In other words, fans have been waiting quite a while for World Wide Whack, the new 15-song, full-length project that comes out Friday. Whack has been waiting, too.

“It’s the album!,” she says excitedly, starting off a Monday morning interview about the project that’s a collaboration with Alex Da Corte, the Camden-born and Philly-based Venezuelan American visual artist. He designed the album’s visual elements and directed three videos, including one that features Whack as a Thanksgiving Day parade-style balloon floating above Philadelphia.

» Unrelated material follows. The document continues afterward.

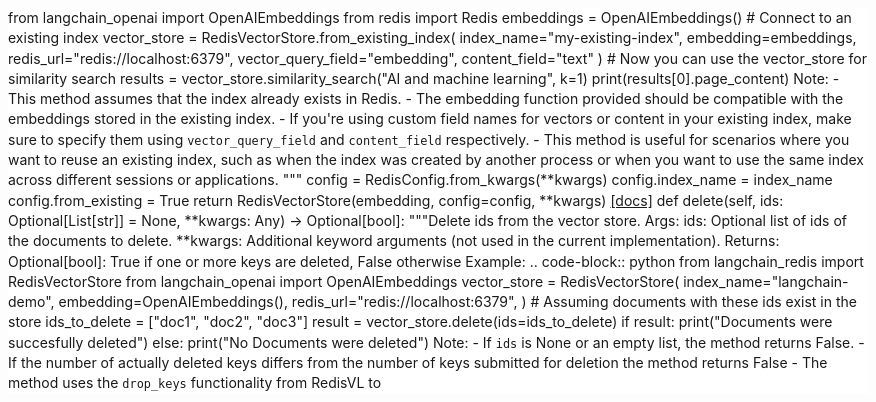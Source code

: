 from langchain_openai import OpenAIEmbeddings                     from redis import Redis                          embeddings = OpenAIEmbeddings()                          # Connect to an existing index                     vector_store = RedisVectorStore.from_existing_index(                         index_name="my-existing-index",                         embedding=embeddings,                         redis_url="redis://localhost:6379",                         vector_query_field="embedding",                         content_field="text"                     )                          # Now you can use the vector_store for similarity search                     results = vector_store.similarity_search("AI and machine learning", k=1)                     print(results[0].page_content)                  Note:                 - This method assumes that the index already exists in Redis.                 - The embedding function provided should be compatible with the embeddings                 stored in the existing index.                 - If you're using custom field names for vectors or content in your                     existing index, make sure to specify them using `vector_query_field` and                     `content_field` respectively.                 - This method is useful for scenarios where you want to reuse an                     existing index, such as when the index was created by another process                     or when you want to use the same index across different sessions                     or applications.             """             config = RedisConfig.from_kwargs(**kwargs)             config.index_name = index_name             config.from_existing = True                  return RedisVectorStore(embedding, config=config, **kwargs)                                        [[docs]](https://python.langchain.com/api_reference/redis/vectorstores/langchain_redis.vectorstores.RedisVectorStore.html#langchain_redis.vectorstores.RedisVectorStore.delete)         def delete(self, ids: Optional[List[str]] = None, **kwargs: Any) -> Optional[bool]:             """Delete ids from the vector store.                  Args:                 ids: Optional list of ids of the documents to delete.                 **kwargs: Additional keyword arguments (not used in the                           current implementation).                  Returns:                 Optional[bool]: True if one or more keys are deleted,                 False otherwise                  Example:                 .. code-block:: python                          from langchain_redis import RedisVectorStore                     from langchain_openai import OpenAIEmbeddings                          vector_store = RedisVectorStore(                         index_name="langchain-demo",                         embedding=OpenAIEmbeddings(),                         redis_url="redis://localhost:6379",                     )                          # Assuming documents with these ids exist in the store                     ids_to_delete = ["doc1", "doc2", "doc3"]                          result = vector_store.delete(ids=ids_to_delete)                     if result:                       print("Documents were succesfully deleted")                     else:                       print("No Documents were deleted")                  Note:                 - If `ids` is None or an empty list, the method returns False.                 - If the number of actually deleted keys differs from the number of keys                   submitted for deletion the method returns False                 - The method uses the `drop_keys` functionality from RedisVL to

Whack’s chosen interview spot is the Yowie Hotel, the South Street boutique co-owned by Shannon Maldonado, whose eye-popping design sense meshes nicely with Whack’s.

Dressed in a pink Denim Tears sweater that matches her red hair, Balenciaga boots, and pink tooth gems, she’s gearing up for a busy release week. On Saturday, she’ll headline a showcase at the SXSW Music Festival in Austin, Texas, that she also curated, bringing along Philly artists N3WYRKLA and Chioke.

“For Tierra, it’s important to to put Philly on her back,” says her manager, Johnny Montina. “She wants to emphasize the creativity and unity here in Philadelphia. Everywhere she goes, she talks about Philly.”

In the time between Whack World and World Wide Whack, Whack has been plenty busy. She released several singles, including “Dora,” her first team-up with Da Corte, in 2020. That year she also guested on Beyonce’s Black Is King.

In 2021, she put out three EPs that mocked the silliness of genre categories, entitled Rap?, R&B?, and Pop?. The latter dabbled in country with “Dolly.” (“I want do a whole album of bluegrass songs,” she says.)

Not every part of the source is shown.